Hydroxyl radical cleavage of tRNA in the ribosomal P site.

Hydroxyl radical is a useful probe of the accessibility of the sugar moiety of nucleic acids to solvent. Here we compare the accessibility of free and ribosome-bound yeast tRNA(Phe), Escherichia coli tRNA(Phe), and E. coli tRNA(Leu2) to attack by hydroxyl radicals generated from Fe(2+)-EDTA. When bound to the P site of 30S ribosomal subunits, a discrete region, corresponding almost precisely to the anticodon stem-loop, is strongly protected; weaker protection is observed in the 3' strand of the D stem and in the variable loop. The protected nucleotides constitute a well-defined substructure, corresponding to the lower half of the anticodon-D loop coaxial arm of the tRNA crystal structure. This result suggests that the 30S P site contains a pocket that becomes inaccessible to the Fe(2+)-EDTA complex when tRNA is bound, whose minimum dimensions can be inferred from the boundaries of the protected region of tRNA. When bound to the P site of 70S ribosomes, the entire tRNA backbone becomes inaccessible to hydroxyl radicals.
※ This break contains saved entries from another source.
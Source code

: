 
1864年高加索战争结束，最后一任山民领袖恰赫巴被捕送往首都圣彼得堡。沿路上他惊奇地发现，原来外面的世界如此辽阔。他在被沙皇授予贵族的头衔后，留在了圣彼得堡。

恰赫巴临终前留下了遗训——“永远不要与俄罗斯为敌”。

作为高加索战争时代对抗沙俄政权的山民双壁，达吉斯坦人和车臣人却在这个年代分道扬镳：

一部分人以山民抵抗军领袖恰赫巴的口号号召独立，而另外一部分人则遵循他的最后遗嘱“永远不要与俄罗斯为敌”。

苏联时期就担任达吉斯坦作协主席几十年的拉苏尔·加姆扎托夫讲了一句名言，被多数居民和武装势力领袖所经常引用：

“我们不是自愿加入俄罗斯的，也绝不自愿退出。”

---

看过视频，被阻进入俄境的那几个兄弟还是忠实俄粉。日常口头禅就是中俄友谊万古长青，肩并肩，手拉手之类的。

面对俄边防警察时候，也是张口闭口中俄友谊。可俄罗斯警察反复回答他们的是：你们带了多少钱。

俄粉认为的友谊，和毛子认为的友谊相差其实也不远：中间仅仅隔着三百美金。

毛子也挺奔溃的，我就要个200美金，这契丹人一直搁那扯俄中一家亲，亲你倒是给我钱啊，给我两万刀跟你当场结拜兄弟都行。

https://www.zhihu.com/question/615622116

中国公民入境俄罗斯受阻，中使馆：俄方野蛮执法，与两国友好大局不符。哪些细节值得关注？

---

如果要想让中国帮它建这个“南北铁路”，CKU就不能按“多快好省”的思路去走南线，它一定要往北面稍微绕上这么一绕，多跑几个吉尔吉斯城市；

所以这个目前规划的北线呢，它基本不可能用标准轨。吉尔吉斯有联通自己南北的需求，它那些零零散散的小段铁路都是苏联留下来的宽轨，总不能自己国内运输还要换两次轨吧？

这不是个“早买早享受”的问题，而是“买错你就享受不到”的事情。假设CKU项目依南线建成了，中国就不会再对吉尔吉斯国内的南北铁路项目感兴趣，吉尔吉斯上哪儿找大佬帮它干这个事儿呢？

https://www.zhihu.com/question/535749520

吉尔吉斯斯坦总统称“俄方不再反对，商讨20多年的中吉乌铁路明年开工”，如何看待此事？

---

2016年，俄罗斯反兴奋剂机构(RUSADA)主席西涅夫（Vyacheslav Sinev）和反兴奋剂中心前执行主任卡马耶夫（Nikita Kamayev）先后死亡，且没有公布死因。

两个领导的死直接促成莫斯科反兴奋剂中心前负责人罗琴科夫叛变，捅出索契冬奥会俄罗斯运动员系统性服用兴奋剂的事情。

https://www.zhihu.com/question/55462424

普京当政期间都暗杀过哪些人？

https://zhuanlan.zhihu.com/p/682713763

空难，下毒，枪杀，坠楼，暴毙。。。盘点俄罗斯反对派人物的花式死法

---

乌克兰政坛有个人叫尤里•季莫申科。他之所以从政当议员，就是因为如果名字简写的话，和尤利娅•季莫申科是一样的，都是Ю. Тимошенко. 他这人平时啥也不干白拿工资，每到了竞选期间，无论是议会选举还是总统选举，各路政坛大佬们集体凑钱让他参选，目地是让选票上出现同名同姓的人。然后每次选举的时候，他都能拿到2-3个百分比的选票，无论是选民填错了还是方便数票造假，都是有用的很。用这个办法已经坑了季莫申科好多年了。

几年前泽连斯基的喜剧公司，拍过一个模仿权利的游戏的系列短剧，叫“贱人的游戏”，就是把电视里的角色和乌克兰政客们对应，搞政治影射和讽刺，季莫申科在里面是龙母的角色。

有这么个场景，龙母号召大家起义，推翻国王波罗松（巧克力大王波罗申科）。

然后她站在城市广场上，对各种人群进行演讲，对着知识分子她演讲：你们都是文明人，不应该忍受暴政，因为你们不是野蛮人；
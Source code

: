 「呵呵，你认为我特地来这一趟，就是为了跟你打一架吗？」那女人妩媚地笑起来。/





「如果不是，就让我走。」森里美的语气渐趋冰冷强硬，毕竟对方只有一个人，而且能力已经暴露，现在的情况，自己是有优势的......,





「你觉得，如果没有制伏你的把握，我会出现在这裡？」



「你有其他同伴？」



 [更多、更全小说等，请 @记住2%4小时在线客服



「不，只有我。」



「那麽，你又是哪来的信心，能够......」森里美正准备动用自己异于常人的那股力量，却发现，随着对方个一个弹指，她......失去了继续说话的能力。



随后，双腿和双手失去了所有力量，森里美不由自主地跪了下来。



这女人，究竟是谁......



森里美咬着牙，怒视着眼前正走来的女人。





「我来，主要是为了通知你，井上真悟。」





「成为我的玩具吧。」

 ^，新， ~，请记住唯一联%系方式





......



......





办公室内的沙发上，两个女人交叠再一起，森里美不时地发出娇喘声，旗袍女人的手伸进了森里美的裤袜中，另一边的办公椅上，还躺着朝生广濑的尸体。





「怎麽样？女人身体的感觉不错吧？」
Since previous studies have shown that virtually the entire footprint of a P-site tRNA on 16S and 23S rRNAs is mimicked by the extremities of the tRNA (the anticodon stem-loop plus the 3'-terminal aminoacyl-pentanucleotide), protection of the entire tRNA was unexpected. We conclude that protection of the elbow of tRNA is due either to interactions with ribosomal proteins or to enclosure in an inaccessible site formed by association of the two ribosomal subunits.